Un po’ di misura e di buon senso – dalla giusta angolazione, ovvio – non guasta neanche in questo caso
Ha contagiato tutti. Dai primi ministri a Barbara D’Urso. Dalle star candidate agli Oscar agli alti prelati. Il selfie, vizio e virtù trasversale, ha un suo bon ton e guai a starne alla larga. Mai chiamarlo autoscatto, guai a non postarne uno con la stessa frequenza con la quale ci si cambia d’abito per non inflazionare gli aggiornamenti in bacheca.
Ma, soprattutto, guai ad arrendersi al primo round: c’è sempre una bocca che arricciata si mangia le prime rughe di espressione, un occhio che può uscire più languido, e se si becca l’angolo giusto siamo certi che nemmeno Avedon sarebbe stato in grado immortalarci in un’espressione migliore rispetto a quella che otteniamo da soli dopo ore e ore davanti allo specchio o al cellulare.
Secondo me il galateo non sempre deve dare verità assolute, o dettami talebani sul savoir faire: già saremmo felici, noi amanti della buona creanza, se dopo una minima riflessione le persone si ponessero i quesiti giusti. L’esperienza insegna che se ci facciamo le domande giuste, la risposta non è molto distante.
Contate fino a dieci, quindi, trattenete il respiro, e selfie sia!
Ma veniamo alle domande.
Domanda uno: sarà che forse ai miei tempi chiudersi in bagno per farsi un selfie aveva tutto un altro significato, ma mi domando cosa ci sia di meno sexy di una posa sinuosa o virile con una tazza con la tavoletta alzata sullo sfondo o con le ciabatte da camera poste ad asciugare sul termosifone che non abbiamo omesso dall’inquadratura.
Domanda due: che ne pensate dell’accostamento asciugamano in vita, stendibiancheria sul lato? Tanta la cura per sistemare gli angoli della bocca, tanta la sciatteria nell’aprire le porte al mondo su un’esistenza che non prevede locali lavanderia fuori dal salotto buono.
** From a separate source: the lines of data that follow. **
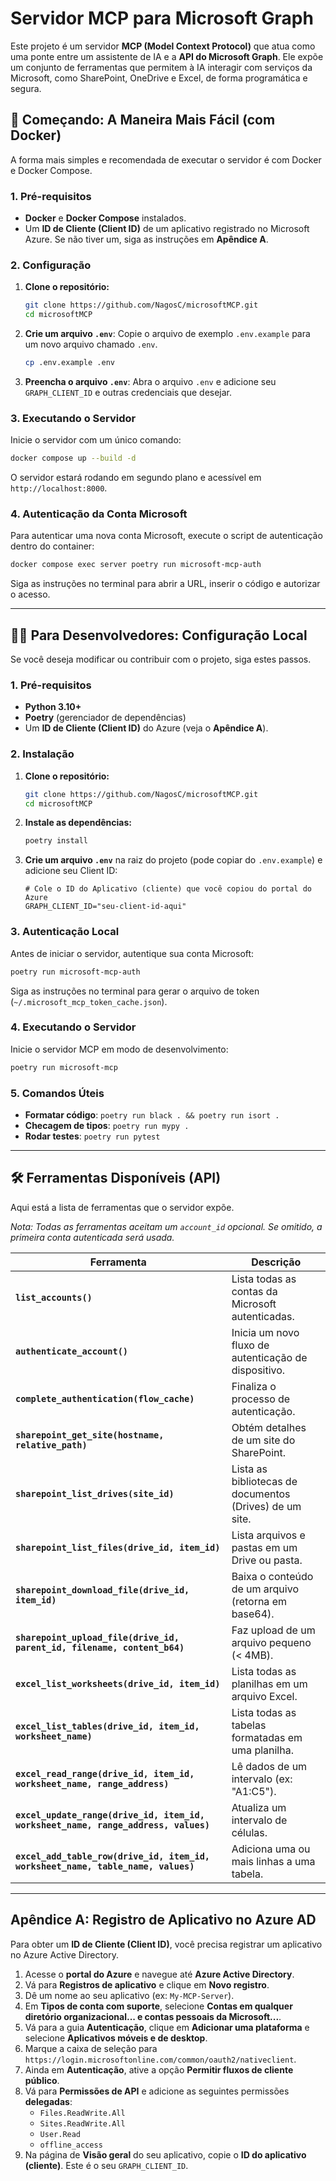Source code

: # Servidor MCP para Microsoft Graph

Este projeto é um servidor **MCP (Model Context Protocol)** que atua como uma ponte entre um assistente de IA e a **API do Microsoft Graph**. Ele expõe um conjunto de ferramentas que permitem à IA interagir com serviços da Microsoft, como SharePoint, OneDrive e Excel, de forma programática e segura.

## 🚀 Começando: A Maneira Mais Fácil (com Docker)

A forma mais simples e recomendada de executar o servidor é com Docker e Docker Compose.

### 1. Pré-requisitos

- **Docker** e **Docker Compose** instalados.
- Um **ID de Cliente (Client ID)** de um aplicativo registrado no Microsoft Azure. Se não tiver um, siga as instruções em **Apêndice A**.

### 2. Configuração

1.  **Clone o repositório:**
    ```bash
    git clone https://github.com/NagosC/microsoftMCP.git
    cd microsoftMCP
    ```
2.  **Crie um arquivo `.env`**:
    Copie o arquivo de exemplo `.env.example` para um novo arquivo chamado `.env`.
    ```bash
    cp .env.example .env
    ```
3.  **Preencha o arquivo `.env`**:
    Abra o arquivo `.env` e adicione seu `GRAPH_CLIENT_ID` e outras credenciais que desejar.

### 3. Executando o Servidor

Inicie o servidor com um único comando:

```bash
docker compose up --build -d
```

O servidor estará rodando em segundo plano e acessível em `http://localhost:8000`.

### 4. Autenticação da Conta Microsoft

Para autenticar uma nova conta Microsoft, execute o script de autenticação dentro do container:

```bash
docker compose exec server poetry run microsoft-mcp-auth
```

Siga as instruções no terminal para abrir a URL, inserir o código e autorizar o acesso.

---

## 🧑‍💻 Para Desenvolvedores: Configuração Local

Se você deseja modificar ou contribuir com o projeto, siga estes passos.

### 1. Pré-requisitos

- **Python 3.10+**
- **Poetry** (gerenciador de dependências)
- Um **ID de Cliente (Client ID)** do Azure (veja o **Apêndice A**).

### 2. Instalação

1.  **Clone o repositório:**
    ```bash
    git clone https://github.com/NagosC/microsoftMCP.git
    cd microsoftMCP
    ```
2.  **Instale as dependências:**
    ```bash
    poetry install
    ```
3.  **Crie um arquivo `.env`** na raiz do projeto (pode copiar do `.env.example`) e adicione seu Client ID:
    ```env
    # Cole o ID do Aplicativo (cliente) que você copiou do portal do Azure
    GRAPH_CLIENT_ID="seu-client-id-aqui"
    ```

### 3. Autenticação Local

Antes de iniciar o servidor, autentique sua conta Microsoft:

```bash
poetry run microsoft-mcp-auth
```

Siga as instruções no terminal para gerar o arquivo de token (`~/.microsoft_mcp_token_cache.json`).

### 4. Executando o Servidor

Inicie o servidor MCP em modo de desenvolvimento:

```bash
poetry run microsoft-mcp
```

### 5. Comandos Úteis

- **Formatar código**: `poetry run black . && poetry run isort .`
- **Checagem de tipos**: `poetry run mypy .`
- **Rodar testes**: `poetry run pytest`

---

## 🛠️ Ferramentas Disponíveis (API)

Aqui está a lista de ferramentas que o servidor expõe.

*Nota: Todas as ferramentas aceitam um `account_id` opcional. Se omitido, a primeira conta autenticada será usada.*

| Ferramenta | Descrição |
| --- | --- |
| **`list_accounts()`** | Lista todas as contas da Microsoft autenticadas. |
| **`authenticate_account()`** | Inicia um novo fluxo de autenticação de dispositivo. |
| **`complete_authentication(flow_cache)`** | Finaliza o processo de autenticação. |
| **`sharepoint_get_site(hostname, relative_path)`** | Obtém detalhes de um site do SharePoint. |
| **`sharepoint_list_drives(site_id)`** | Lista as bibliotecas de documentos (Drives) de um site. |
| **`sharepoint_list_files(drive_id, item_id)`** | Lista arquivos e pastas em um Drive ou pasta. |
| **`sharepoint_download_file(drive_id, item_id)`** | Baixa o conteúdo de um arquivo (retorna em base64). |
| **`sharepoint_upload_file(drive_id, parent_id, filename, content_b64)`** | Faz upload de um arquivo pequeno (< 4MB). |
| **`excel_list_worksheets(drive_id, item_id)`** | Lista todas as planilhas em um arquivo Excel. |
| **`excel_list_tables(drive_id, item_id, worksheet_name)`** | Lista todas as tabelas formatadas em uma planilha. |
| **`excel_read_range(drive_id, item_id, worksheet_name, range_address)`** | Lê dados de um intervalo (ex: "A1:C5"). |
| **`excel_update_range(drive_id, item_id, worksheet_name, range_address, values)`** | Atualiza um intervalo de células. |
| **`excel_add_table_row(drive_id, item_id, worksheet_name, table_name, values)`** | Adiciona uma ou mais linhas a uma tabela. |

---

## Apêndice A: Registro de Aplicativo no Azure AD

Para obter um **ID de Cliente (Client ID)**, você precisa registrar um aplicativo no Azure Active Directory.

1.  Acesse o **portal do Azure** e navegue até **Azure Active Directory**.
2.  Vá para **Registros de aplicativo** e clique em **Novo registro**.
3.  Dê um nome ao seu aplicativo (ex: `My-MCP-Server`).
4.  Em **Tipos de conta com suporte**, selecione **Contas em qualquer diretório organizacional... e contas pessoais da Microsoft...**.
5.  Vá para a guia **Autenticação**, clique em **Adicionar uma plataforma** e selecione **Aplicativos móveis e de desktop**.
6.  Marque a caixa de seleção para `https://login.microsoftonline.com/common/oauth2/nativeclient`.
7.  Ainda em **Autenticação**, ative a opção **Permitir fluxos de cliente público**.
8.  Vá para **Permissões de API** e adicione as seguintes permissões **delegadas**:
    - `Files.ReadWrite.All`
    - `Sites.ReadWrite.All`
    - `User.Read`
    - `offline_access`
9.  Na página de **Visão geral** do seu aplicativo, copie o **ID do aplicativo (cliente)**. Este é o seu `GRAPH_CLIENT_ID`.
Domanda tre: che cos’è che ci consente di dormire con la testa miracolosamente appoggiata sul cuscino dove i capelli non fanno una piega e ci rende autonomo il braccio sinistro per scattare una foto
durante il sonno? Belen Rodriguez in questo merita la cintura nera.
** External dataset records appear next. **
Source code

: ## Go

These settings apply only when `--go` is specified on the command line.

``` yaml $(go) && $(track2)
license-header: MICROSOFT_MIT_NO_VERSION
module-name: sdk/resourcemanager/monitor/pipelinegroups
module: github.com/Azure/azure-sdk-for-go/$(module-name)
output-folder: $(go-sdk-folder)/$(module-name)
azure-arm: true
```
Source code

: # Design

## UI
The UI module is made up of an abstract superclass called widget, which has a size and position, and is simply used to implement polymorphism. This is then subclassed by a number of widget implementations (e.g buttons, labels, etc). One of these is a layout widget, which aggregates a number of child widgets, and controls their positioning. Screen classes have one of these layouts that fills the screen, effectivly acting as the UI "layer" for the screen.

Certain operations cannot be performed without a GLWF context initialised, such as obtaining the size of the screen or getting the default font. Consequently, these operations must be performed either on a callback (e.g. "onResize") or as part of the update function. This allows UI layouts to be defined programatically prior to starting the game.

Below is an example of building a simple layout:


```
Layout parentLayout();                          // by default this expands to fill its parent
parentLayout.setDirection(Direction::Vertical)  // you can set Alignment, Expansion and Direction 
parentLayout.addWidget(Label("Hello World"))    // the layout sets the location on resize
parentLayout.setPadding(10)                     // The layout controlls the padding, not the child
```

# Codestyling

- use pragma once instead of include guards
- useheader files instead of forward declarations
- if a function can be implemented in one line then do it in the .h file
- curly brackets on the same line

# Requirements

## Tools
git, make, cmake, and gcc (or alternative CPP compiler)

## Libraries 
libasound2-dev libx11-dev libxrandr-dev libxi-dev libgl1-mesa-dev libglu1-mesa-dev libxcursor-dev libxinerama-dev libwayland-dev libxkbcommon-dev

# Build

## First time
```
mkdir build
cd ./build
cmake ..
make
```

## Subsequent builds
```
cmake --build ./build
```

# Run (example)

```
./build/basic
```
E in buona sostanza: se è un selfie, l’aria distratta da star paparazzata, una volta ci sta, ma siamo credibili se ogni volta sgraniamo gli occhi come fossimo stati colti da un’entità autonoma che si impossessa del nostro cellulare per beccarci proprio quando non ce l’aspettiamo? Le regole auree stanno dunque scritte tra le righe.
E anche se, come nella gran parte dei casi, è il buon senso a dare le risposte, basta guardarsi e vedere non se, ma quante volte nel nostro archivio siamo finiti con le mani in alto e il cellulare puntato per cedere alla tentazione: chi è senza peccato scagli la prima pietra.
Una pietra a parte, meriterebbero i tag che talvolta sfiorano la follia più totale: fotografarci e scrivere #me, #io, #myself, #selfie forse è un modo per ricordare a noi stessi, fotografo e soggetto al contempo, chi siamo?
Può sembrare paradossale, ma forse per chi soffre di crisi d’identità, aiuta.